La structure en double hélice de l'ADN est formée par l'association de deux brins en antiparallèle via des liaisons hydrogènes de type Watson-Crick entre les paires de bases canoniques A/T et G/C. Cependant, il existe d'autres structures plus élaborées d'acides nucléiques dont l'existence et la pertinence biologique ont été démontrées. Parmi celles-ci, on trouve des structures tétramériques telles que les G-quadruplexes et les i-motifs. Ainsi, les acides nucléiques riche en guanines sont capables de former en solution des structures tétramériques dues à l'association, via des liaisons hydrogènes de type Hoogsteen, de tétrades de guanines et leur empilement. Ces motifs G-quadruplex possèdent également des bases non-appariées reliant les différentes guanines des tétrades et forment ainsi des boucles.
Des techniques de séquençage et de bioinformatique du génome humain indiquent que celui-ci contient plus de 700000 séquences ayant le potentiel de former des structures G-quadruplex stables. Celles-ci sont situées notamment à l'extrémité des chromosomes au niveau des séquences télomériques, où elles sont impliquées dans la régulation de la télomérase, une enzyme transcriptase inverse qui est suractivée dans 80% des tumeurs cancéreuses. On les retrouve également dans les régions promotrices d'un certain nombre de gènes comme les proto-oncogènes c-myc, c-KIT et KRAS. Les ARN G-quadruplexes semblent également jouer un rôle biologique et seraient impliqués dans des processus biologiques tels que la régulation de la traduction, le traitement pré-ARN messager, la régulation des télomères. Plus récemment, l'association d'ADN et d'ARN pour former des structures quadruplexes hybrides a suscité un intérêt croissant car ces structures ADN/ARN joueraient un rôle dans la régulation de la transcription. Ces G-quadruplexes seraient impliquées dans certaines pathologies ou maladies chroniques liées à un dysfonctionnement cellulaire. La formation de G-quadruplex a aussi été associée à l'existence de troubles génétiques, aux maladies dégénératives liées à l'âge, aux cancers et aux infections par les virus. Toutes ces études mettent en exergue le rôle biologique important des G-quadruplexes qui sont désormais considérés comme une cible d'intérêt pour la conception de médicaments.
Une caractéristique majeure des G-quadruplexes est leur nature polymorphique. En effet, en fonction de la concentration du milieu notamment en cations, de la longueur et de la séquence, ils peuvent adopter différentes conformations dans lesquelles les brins sont parallèles ou antiparallèles, avec la présence de différents types de boucles (latérale, en diagonale ou en interne) et de longueur variable.

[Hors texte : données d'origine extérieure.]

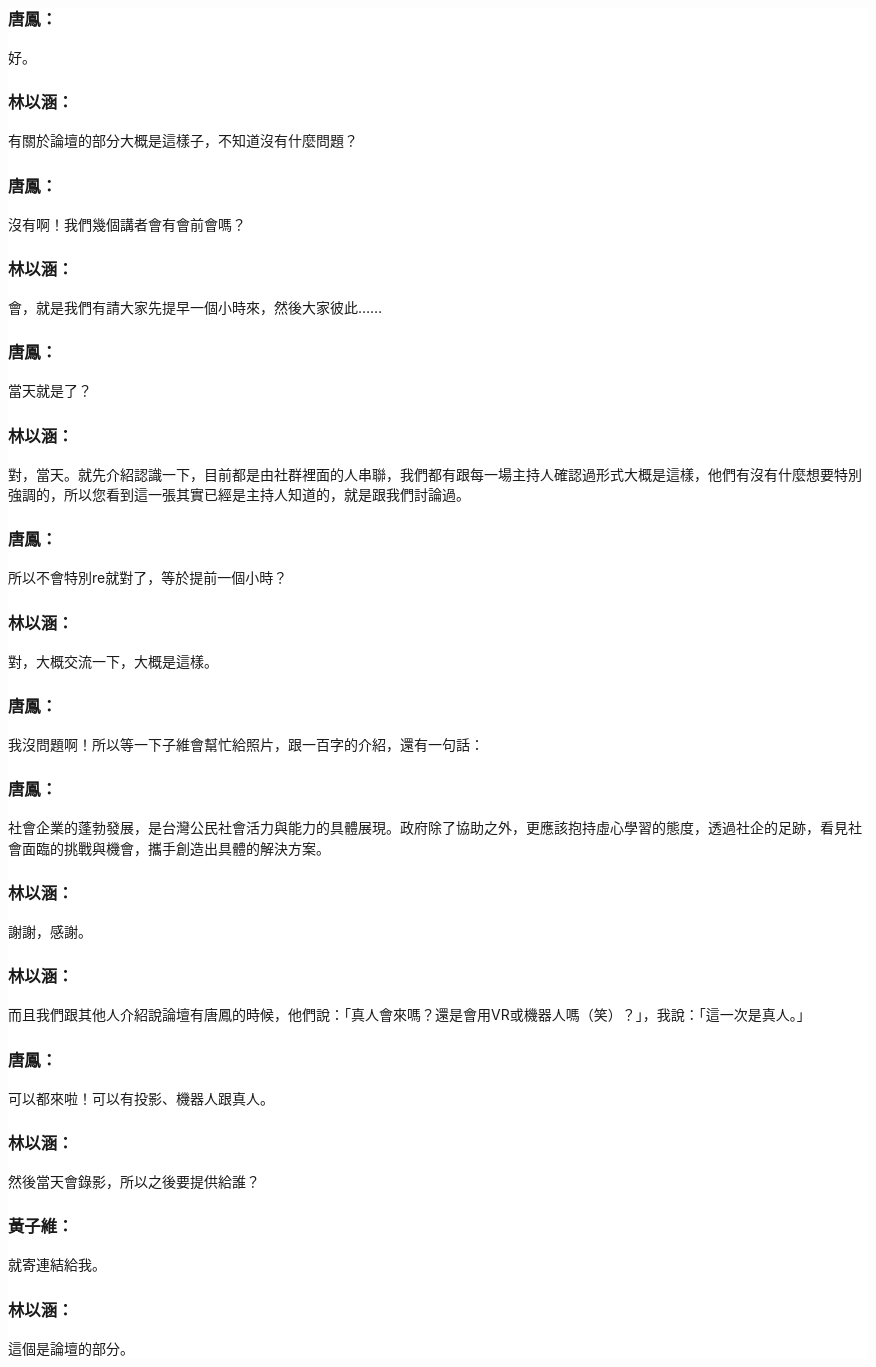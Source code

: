 ### 唐鳳：
好。

### 林以涵：
有關於論壇的部分大概是這樣子，不知道沒有什麼問題？

### 唐鳳：
沒有啊！我們幾個講者會有會前會嗎？

### 林以涵：
會，就是我們有請大家先提早一個小時來，然後大家彼此……

### 唐鳳：
當天就是了？

### 林以涵：
對，當天。就先介紹認識一下，目前都是由社群裡面的人串聯，我們都有跟每一場主持人確認過形式大概是這樣，他們有沒有什麼想要特別強調的，所以您看到這一張其實已經是主持人知道的，就是跟我們討論過。

### 唐鳳：
所以不會特別re就對了，等於提前一個小時？

### 林以涵：
對，大概交流一下，大概是這樣。

### 唐鳳：
我沒問題啊！所以等一下子維會幫忙給照片，跟一百字的介紹，還有一句話：

### 唐鳳：
社會企業的蓬勃發展，是台灣公民社會活力與能力的具體展現。政府除了協助之外，更應該抱持虛心學習的態度，透過社企的足跡，看見社會面臨的挑戰與機會，攜手創造出具體的解決方案。

### 林以涵：
謝謝，感謝。

### 林以涵：
而且我們跟其他人介紹說論壇有唐鳳的時候，他們說：「真人會來嗎？還是會用VR或機器人嗎（笑）？」，我說：「這一次是真人。」

### 唐鳳：
可以都來啦！可以有投影、機器人跟真人。

### 林以涵：
然後當天會錄影，所以之後要提供給誰？

### 黃子維：
就寄連結給我。

### 林以涵：
這個是論壇的部分。
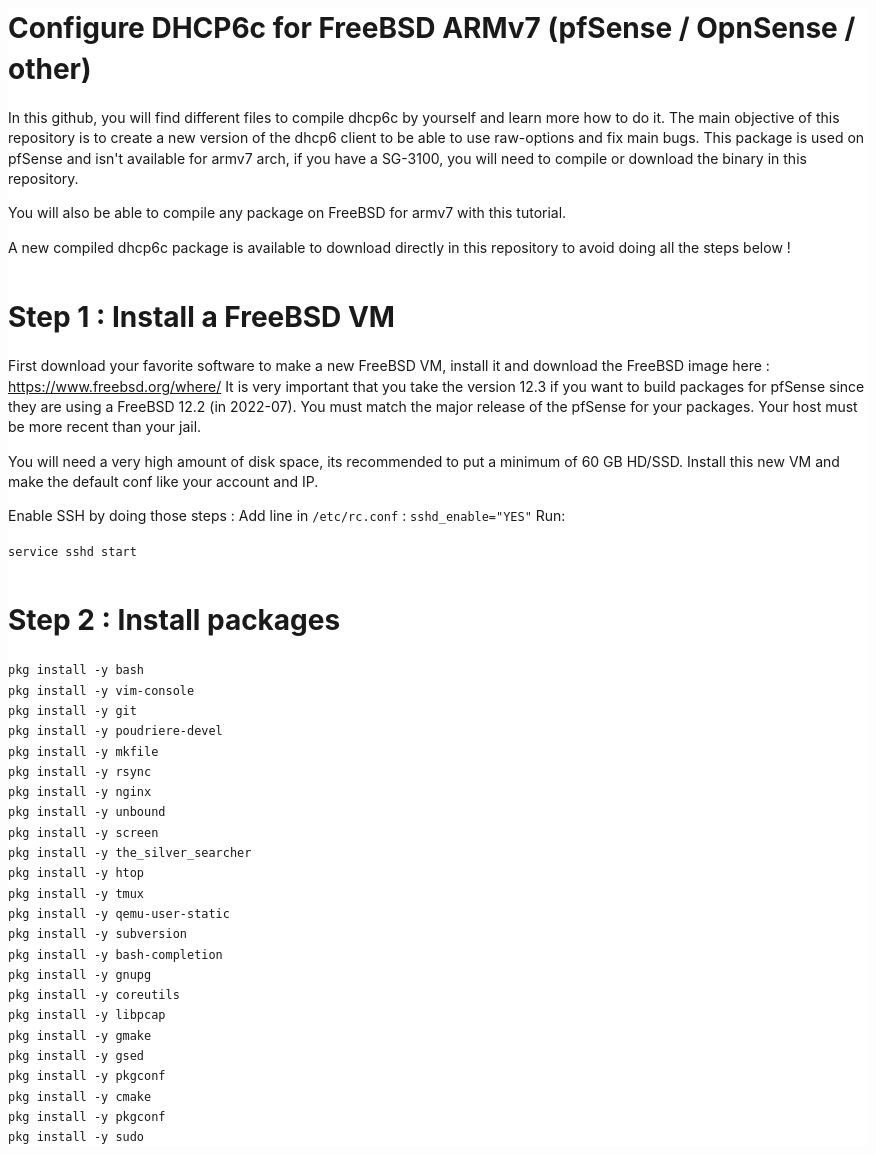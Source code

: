 # Configure DHCP6c for FreeBSD ARMv7 (pfSense / OpnSense / other)

In this github, you will find different files to compile dhcp6c by yourself and learn more how to do it.
The main objective of this repository is to create a new version of the dhcp6 client to be able to use raw-options and fix main bugs. This package is used on pfSense and isn't available for armv7 arch, if you have a SG-3100, you will need to compile or download the binary in this repository.

You will also be able to compile any package on FreeBSD for armv7 with this tutorial.

A new compiled dhcp6c package is available to download directly in this repository to avoid doing all the steps below !

# Step 1 : Install a FreeBSD VM

First download your favorite software to make a new FreeBSD VM, install it and download the FreeBSD image here :
https://www.freebsd.org/where/
It is very important that you take the version 12.3 if you want to build packages for pfSense since they are using a FreeBSD 12.2 (in 2022-07). You must match the major release of the pfSense for your packages. Your host must be more recent than your jail.

You will need a very high amount of disk space, its recommended to put a minimum of 60 GB HD/SSD.
Install this new VM and make the default conf like your account and IP.

Enable SSH by doing those steps :
Add line in `/etc/rc.conf` : `sshd_enable="YES"`
Run: 
```
service sshd start
```

# Step 2 : Install packages

```
pkg install -y bash
pkg install -y vim-console
pkg install -y git
pkg install -y poudriere-devel
pkg install -y mkfile
pkg install -y rsync
pkg install -y nginx
pkg install -y unbound
pkg install -y screen
pkg install -y the_silver_searcher
pkg install -y htop
pkg install -y tmux
pkg install -y qemu-user-static
pkg install -y subversion
pkg install -y bash-completion
pkg install -y gnupg
pkg install -y coreutils
pkg install -y libpcap
pkg install -y gmake
pkg install -y gsed
pkg install -y pkgconf
pkg install -y cmake
pkg install -y pkgconf
pkg install -y sudo
```
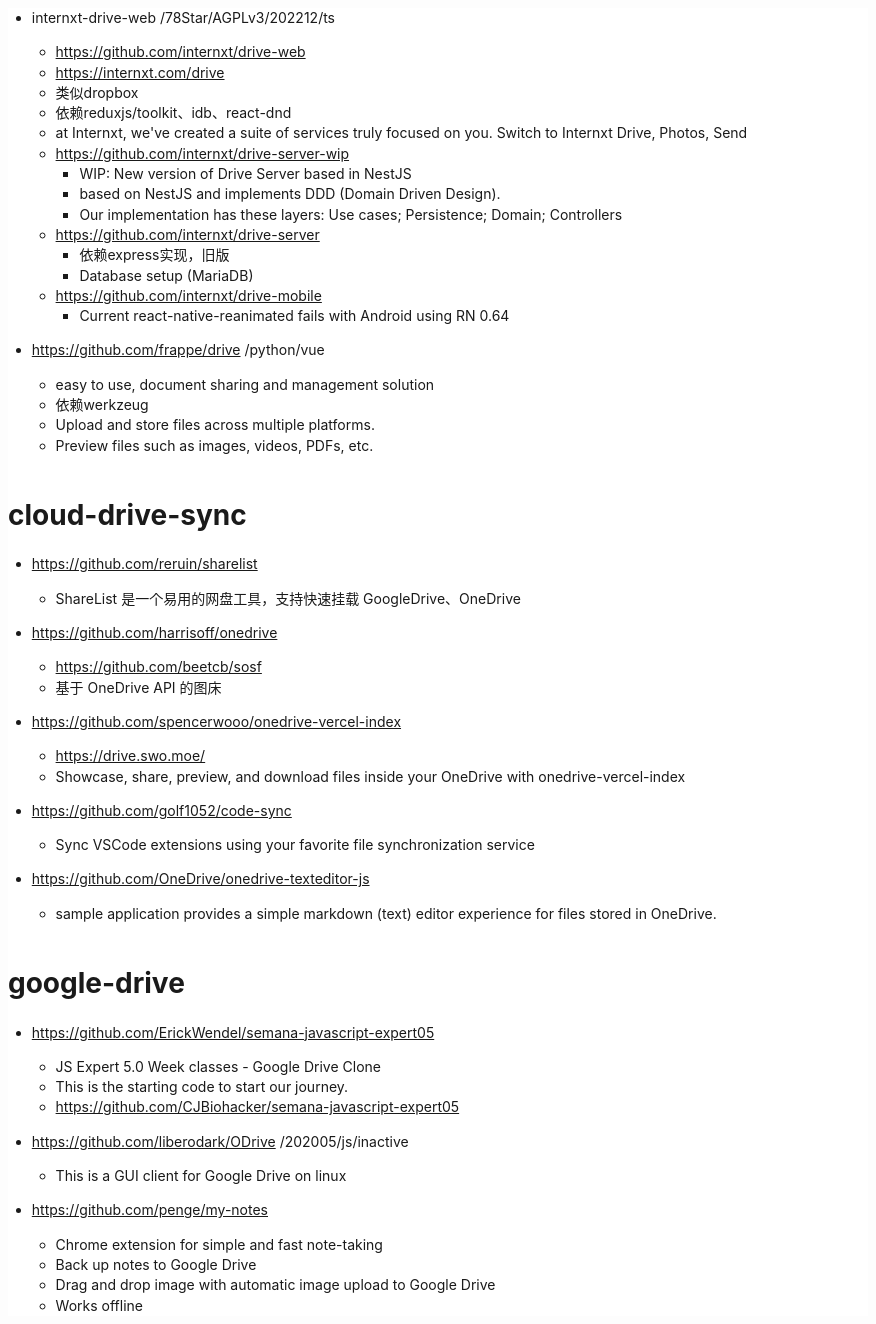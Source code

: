 - internxt-drive-web /78Star/AGPLv3/202212/ts
  - https://github.com/internxt/drive-web
  - https://internxt.com/drive
  - 类似dropbox
  - 依赖reduxjs/toolkit、idb、react-dnd
  - at Internxt, we've created a suite of services truly focused on you. Switch to Internxt Drive, Photos, Send
  - https://github.com/internxt/drive-server-wip
    - WIP: New version of Drive Server based in NestJS
    - based on NestJS and implements DDD (Domain Driven Design). 
    - Our implementation has these layers: Use cases; Persistence; Domain; Controllers
  - https://github.com/internxt/drive-server
    - 依赖express实现，旧版
    - Database setup (MariaDB)
  - https://github.com/internxt/drive-mobile
    - Current react-native-reanimated fails with Android using RN 0.64

- https://github.com/frappe/drive /python/vue
  - easy to use, document sharing and management solution
  - 依赖werkzeug
  - Upload and store files across multiple platforms.
  - Preview files such as images, videos, PDFs, etc.
# cloud-drive-sync
- https://github.com/reruin/sharelist
  - ShareList 是一个易用的网盘工具，支持快速挂载 GoogleDrive、OneDrive

- https://github.com/harrisoff/onedrive
  - https://github.com/beetcb/sosf
  - 基于 OneDrive API 的图床

- https://github.com/spencerwooo/onedrive-vercel-index
  - https://drive.swo.moe/
  - Showcase, share, preview, and download files inside your OneDrive with onedrive-vercel-index

- https://github.com/golf1052/code-sync
  - Sync VSCode extensions using your favorite file synchronization service

- https://github.com/OneDrive/onedrive-texteditor-js
  - sample application provides a simple markdown (text) editor experience for files stored in OneDrive.
# google-drive
- https://github.com/ErickWendel/semana-javascript-expert05
  - JS Expert 5.0 Week classes - Google Drive Clone
  - This is the starting code to start our journey.
  - https://github.com/CJBiohacker/semana-javascript-expert05

- https://github.com/liberodark/ODrive /202005/js/inactive
  - This is a GUI client for Google Drive on linux

- https://github.com/penge/my-notes
  - Chrome extension for simple and fast note-taking
  - Back up notes to Google Drive
  - Drag and drop image with automatic image upload to Google Drive
  - Works offline
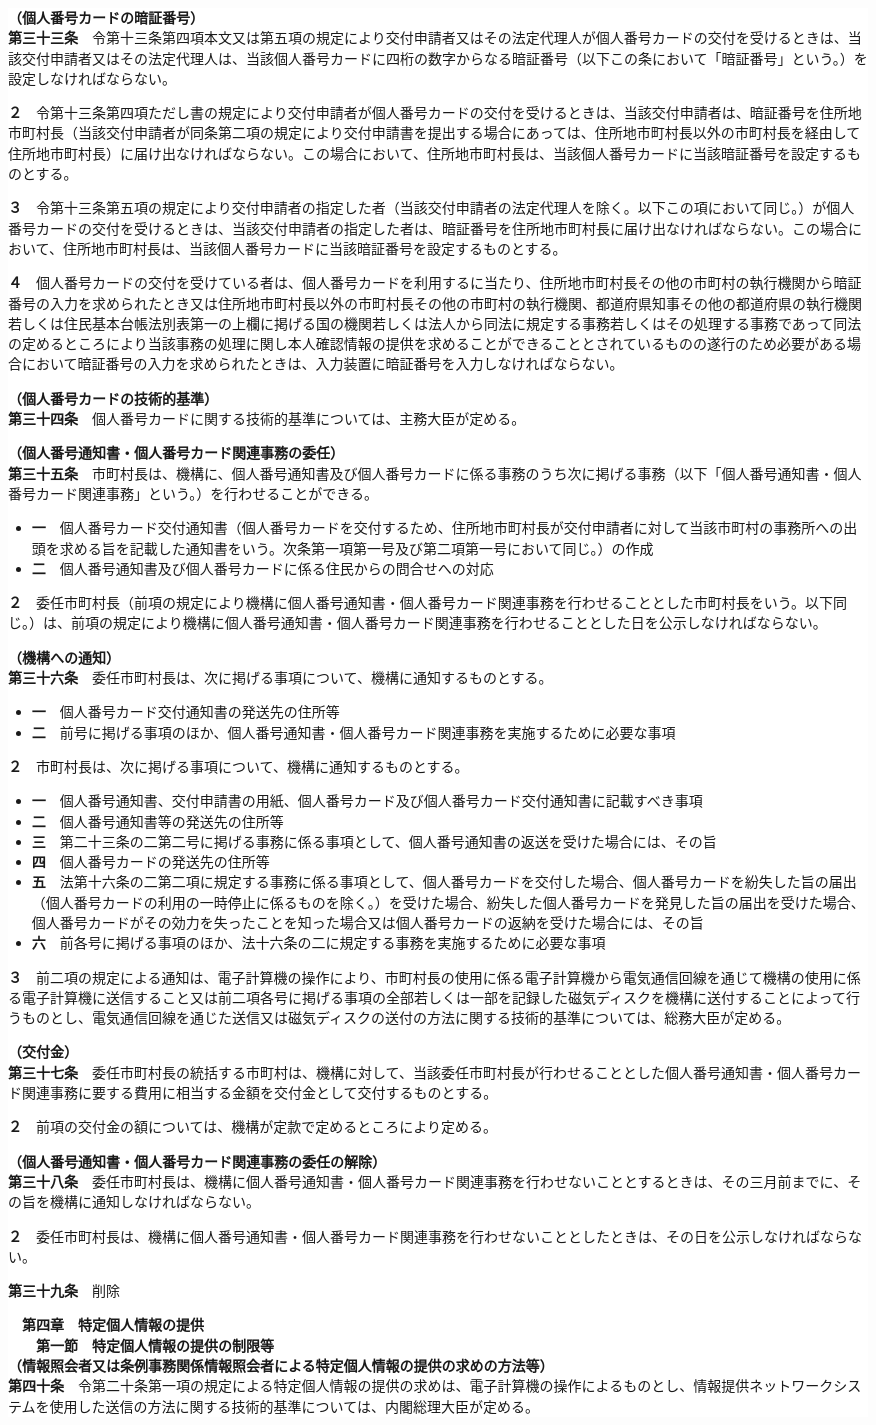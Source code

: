 **（個人番号カードの暗証番号）**  
**第三十三条**　令第十三条第四項本文又は第五項の規定により交付申請者又はその法定代理人が個人番号カードの交付を受けるときは、当該交付申請者又はその法定代理人は、当該個人番号カードに四桁の数字からなる暗証番号（以下この条において「暗証番号」という。）を設定しなければならない。  
  
**２**　令第十三条第四項ただし書の規定により交付申請者が個人番号カードの交付を受けるときは、当該交付申請者は、暗証番号を住所地市町村長（当該交付申請者が同条第二項の規定により交付申請書を提出する場合にあっては、住所地市町村長以外の市町村長を経由して住所地市町村長）に届け出なければならない。この場合において、住所地市町村長は、当該個人番号カードに当該暗証番号を設定するものとする。  
  
**３**　令第十三条第五項の規定により交付申請者の指定した者（当該交付申請者の法定代理人を除く。以下この項において同じ。）が個人番号カードの交付を受けるときは、当該交付申請者の指定した者は、暗証番号を住所地市町村長に届け出なければならない。この場合において、住所地市町村長は、当該個人番号カードに当該暗証番号を設定するものとする。  
  
**４**　個人番号カードの交付を受けている者は、個人番号カードを利用するに当たり、住所地市町村長その他の市町村の執行機関から暗証番号の入力を求められたとき又は住所地市町村長以外の市町村長その他の市町村の執行機関、都道府県知事その他の都道府県の執行機関若しくは住民基本台帳法別表第一の上欄に掲げる国の機関若しくは法人から同法に規定する事務若しくはその処理する事務であって同法の定めるところにより当該事務の処理に関し本人確認情報の提供を求めることができることとされているものの遂行のため必要がある場合において暗証番号の入力を求められたときは、入力装置に暗証番号を入力しなければならない。  
  
**（個人番号カードの技術的基準）**  
**第三十四条**　個人番号カードに関する技術的基準については、主務大臣が定める。  
  
**（個人番号通知書・個人番号カード関連事務の委任）**  
**第三十五条**　市町村長は、機構に、個人番号通知書及び個人番号カードに係る事務のうち次に掲げる事務（以下「個人番号通知書・個人番号カード関連事務」という。）を行わせることができる。  
* **一**　個人番号カード交付通知書（個人番号カードを交付するため、住所地市町村長が交付申請者に対して当該市町村の事務所への出頭を求める旨を記載した通知書をいう。次条第一項第一号及び第二項第一号において同じ。）の作成  
* **二**　個人番号通知書及び個人番号カードに係る住民からの問合せへの対応  
  
**２**　委任市町村長（前項の規定により機構に個人番号通知書・個人番号カード関連事務を行わせることとした市町村長をいう。以下同じ。）は、前項の規定により機構に個人番号通知書・個人番号カード関連事務を行わせることとした日を公示しなければならない。  
  
**（機構への通知）**  
**第三十六条**　委任市町村長は、次に掲げる事項について、機構に通知するものとする。  
* **一**　個人番号カード交付通知書の発送先の住所等  
* **二**　前号に掲げる事項のほか、個人番号通知書・個人番号カード関連事務を実施するために必要な事項  
  
**２**　市町村長は、次に掲げる事項について、機構に通知するものとする。  
* **一**　個人番号通知書、交付申請書の用紙、個人番号カード及び個人番号カード交付通知書に記載すべき事項  
* **二**　個人番号通知書等の発送先の住所等  
* **三**　第二十三条の二第二号に掲げる事務に係る事項として、個人番号通知書の返送を受けた場合には、その旨  
* **四**　個人番号カードの発送先の住所等  
* **五**　法第十六条の二第二項に規定する事務に係る事項として、個人番号カードを交付した場合、個人番号カードを紛失した旨の届出（個人番号カードの利用の一時停止に係るものを除く。）を受けた場合、紛失した個人番号カードを発見した旨の届出を受けた場合、個人番号カードがその効力を失ったことを知った場合又は個人番号カードの返納を受けた場合には、その旨  
* **六**　前各号に掲げる事項のほか、法十六条の二に規定する事務を実施するために必要な事項  
  
**３**　前二項の規定による通知は、電子計算機の操作により、市町村長の使用に係る電子計算機から電気通信回線を通じて機構の使用に係る電子計算機に送信すること又は前二項各号に掲げる事項の全部若しくは一部を記録した磁気ディスクを機構に送付することによって行うものとし、電気通信回線を通じた送信又は磁気ディスクの送付の方法に関する技術的基準については、総務大臣が定める。  
  
**（交付金）**  
**第三十七条**　委任市町村長の統括する市町村は、機構に対して、当該委任市町村長が行わせることとした個人番号通知書・個人番号カード関連事務に要する費用に相当する金額を交付金として交付するものとする。  
  
**２**　前項の交付金の額については、機構が定款で定めるところにより定める。  
  
**（個人番号通知書・個人番号カード関連事務の委任の解除）**  
**第三十八条**　委任市町村長は、機構に個人番号通知書・個人番号カード関連事務を行わせないこととするときは、その三月前までに、その旨を機構に通知しなければならない。  
  
**２**　委任市町村長は、機構に個人番号通知書・個人番号カード関連事務を行わせないこととしたときは、その日を公示しなければならない。  
  
**第三十九条**　削除  
  
&emsp;**第四章　特定個人情報の提供**  
&emsp;&emsp;**第一節　特定個人情報の提供の制限等**  
**（情報照会者又は条例事務関係情報照会者による特定個人情報の提供の求めの方法等）**  
**第四十条**　令第二十条第一項の規定による特定個人情報の提供の求めは、電子計算機の操作によるものとし、情報提供ネットワークシステムを使用した送信の方法に関する技術的基準については、内閣総理大臣が定める。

Ce polymorphisme structural représente un sérieux inconvénient pour les études de reconnaissance du G-quadruplex par des composants biologiques et limite ainsi les études de structure-activité avec les protéines interagissant avec ceux-ci. En outre, les études structurales réalisées principalement in vitro ne peuvent pas être entièrement transposées dans le milieu intracellulaire complexe et ainsi les topologies adoptées par le G-quadruplex in vivo restent largement inconnues.
Dans ce contexte, les objectifs de ce projet sont :
i) la conception et la synthèse d'un panel de différentes topologies de G-quadruplex montrant une pertinence biologique à l'aide d'une stratégie permettant de contraindre cette topologie.
ii) l'utilisation de ces systèmes contraints pour l'identification et la caractérisation de protéines interagissant avec une topologie bien définie de G-quadruplex. Cela permettrait de fournir une base de données utile à la communauté scientifique pour mieux comprendre la façon dont les protéines cellulaires interagissent avec, modulent et sont modulées par ces structures.
iii) la production d'anticorps spécifiques pour une topologie G-quadruplex donnée afin de répondre à la question de la nature de la topologie du G-quadruplex in vivo.